Department of Cardiology, Sir Run Run Shaw Hospital, Zhejiang University School of Medicine, Hangzhou, China.
Key Laboratory of Cardiovascular Intervention and Regenerative Medicine of Zhejiang Province, Hangzhou, China.
Oxid Med Cell Longev. 2020 Nov 26;2020:8866946. doi: 10.1155/2020/8866946. eCollection 2020.
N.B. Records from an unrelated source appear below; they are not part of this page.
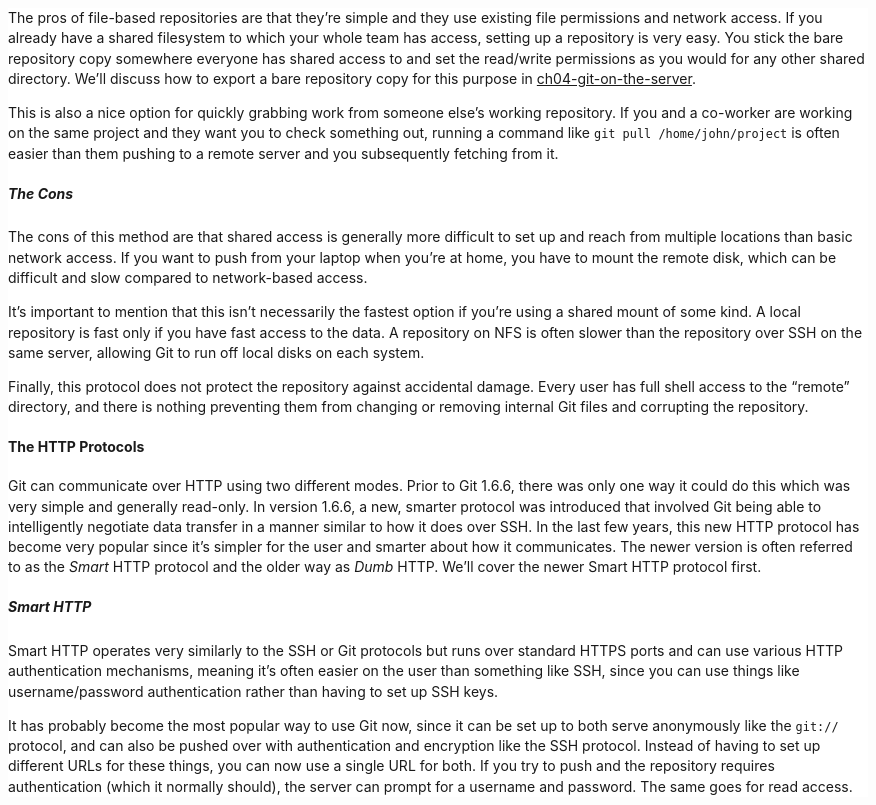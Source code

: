 The pros of file-based repositories are that they’re simple and they use
existing file permissions and network access. If you already have a
shared filesystem to which your whole team has access, setting up a
repository is very easy. You stick the bare repository copy somewhere
everyone has shared access to and set the read/write permissions as you
would for any other shared directory. We’ll discuss how to export a bare
repository copy for this purpose in
[ch04-git-on-the-server](ch04-git-on-the-server.md#getting_git_on_a_server).

This is also a nice option for quickly grabbing work from someone else’s
working repository. If you and a co-worker are working on the same
project and they want you to check something out, running a command like
`git pull /home/john/project` is often easier than them pushing to a
remote server and you subsequently fetching from it.

##### The Cons

The cons of this method are that shared access is generally more
difficult to set up and reach from multiple locations than basic network
access. If you want to push from your laptop when you’re at home, you
have to mount the remote disk, which can be difficult and slow compared
to network-based access.

It’s important to mention that this isn’t necessarily the fastest option
if you’re using a shared mount of some kind. A local repository is fast
only if you have fast access to the data. A repository on NFS is often
slower than the repository over SSH on the same server, allowing Git to
run off local disks on each system.

Finally, this protocol does not protect the repository against
accidental damage. Every user has full shell access to the “remote”
directory, and there is nothing preventing them from changing or
removing internal Git files and corrupting the repository.

#### The HTTP Protocols

Git can communicate over HTTP using two different modes. Prior to Git
1.6.6, there was only one way it could do this which was very simple and
generally read-only. In version 1.6.6, a new, smarter protocol was
introduced that involved Git being able to intelligently negotiate data
transfer in a manner similar to how it does over SSH. In the last few
years, this new HTTP protocol has become very popular since it’s simpler
for the user and smarter about how it communicates. The newer version is
often referred to as the *Smart* HTTP protocol and the older way as
*Dumb* HTTP. We’ll cover the newer Smart HTTP protocol first.

##### Smart HTTP

Smart HTTP operates very similarly to the SSH or Git protocols but runs
over standard HTTPS ports and can use various HTTP authentication
mechanisms, meaning it’s often easier on the user than something like
SSH, since you can use things like username/password authentication
rather than having to set up SSH keys.

It has probably become the most popular way to use Git now, since it can
be set up to both serve anonymously like the `git://` protocol, and can
also be pushed over with authentication and encryption like the SSH
protocol. Instead of having to set up different URLs for these things,
you can now use a single URL for both. If you try to push and the
repository requires authentication (which it normally should), the
server can prompt for a username and password. The same goes for read
access.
Coronary heart disease is currently the leading cause of death in humans. Its poor prognosis and high mortality are associated with myocardial ischemia, which leads to metabolic disorder-related cardiomyocyte apoptosis and reactive oxygen species (ROS) production. Previous cardiovascular metabolomics studies in humans and mice have shown that proline metabolism is severely altered after cardiomyocyte hypoxia. Proline dehydrogenase (PRODH) is located on the inner mitochondrial membrane and is an enzyme that catalyzes the first step of proline catabolism, which plays an important role in improving the cellular redox state. In vitro oxygen-glucose deprivation can mimic in vivo myocardial ischemic injury. This study is aimed at investigating whether enhancing proline metabolism by overexpressing PRODH can ameliorate hypoxia-induced injury in cardiomyocytes and to reveal the related altered metabolites and mechanistic pathway via untargeted metabolomics analysis.
First, through public database analysis and RT-qPCR and western blot analyses in a cardiomyocyte hypoxia model, we found that the expression of the proline-degrading enzyme PRODH was downregulated after myocardial infarction and hypoxia exposure. Second, LDH assays, terminal deoxynucleotidyl transferase dUTP nick end labeling (TUNEL), DHE staining, flow cytometric apoptosis analysis with DCFH and Annexin V-FITC/PI, and western blot analysis were used to assess the injury level in cardiomyocytes. Enhanced proline metabolism induced by PRODH overexpression reduced the levels of reactive oxidative stress and apoptosis, whereas PRODH knockdown had the opposite effects. Third, untargeted metabolomics analysis revealed that the protective effect was associated with significant changes in metabolism linked to sphingolipid signaling pathways, unsaturated fatty acid biosynthesis, phosphocreatine, glutathione disulfide, aminoacyl-tRNA biosynthesis, and ABC transporters.
Our study demonstrated a protective effect of enhanced proline metabolism in cardiomyocytes under hypoxia, providing a novel strategy for exploring new treatments for coronary heart disease.
冠心病目前是人类死亡的主要原因。其预后不良和高死亡率与心肌缺血有关,这导致代谢紊乱相关的心肌细胞凋亡和活性氧(ROS)的产生。之前在人类和小鼠的心血管代谢组学研究中表明,缺氧后脯氨酸代谢严重改变。脯氨酸脱氢酶(PRODH)位于线粒体内膜,是一种催化脯氨酸分解代谢第一步的酶,在改善细胞氧化还原状态方面发挥着重要作用。体外氧葡萄糖剥夺可以模拟体内心肌缺血损伤。本研究旨在探讨通过过表达 PRODH 增强脯氨酸代谢是否可以改善心肌细胞缺氧诱导的损伤,并通过非靶向代谢组学分析揭示相关改变的代谢物和机制途径。
首先,通过公共数据库分析以及心肌细胞缺氧模型中的 RT-qPCR 和 Western blot 分析,我们发现脯氨酸降解酶 PRODH 的表达在心肌梗死后和缺氧暴露后下调。其次,通过 LDH 测定、末端脱氧核苷酸转移酶 dUTP 缺口末端标记(TUNEL)、DHE 染色、DCFH 和 Annexin V-FITC/PI 流式细胞术凋亡分析以及 Western blot 分析评估心肌细胞的损伤水平。PRODH 过表达诱导的增强脯氨酸代谢降低了活性氧化应激和细胞凋亡水平,而 PRODH 敲低则产生相反的效果。第三,非靶向代谢组学分析表明,这种保护作用与与鞘脂信号通路、不饱和脂肪酸生物合成、磷酸肌酸、二硫谷胱甘肽、氨酰-tRNA 生物合成和 ABC 转运体相关的代谢变化显著相关。
我们的研究表明,增强脯氨酸代谢对缺氧心肌细胞具有保护作用,为探索治疗冠心病的新方法提供了新策略。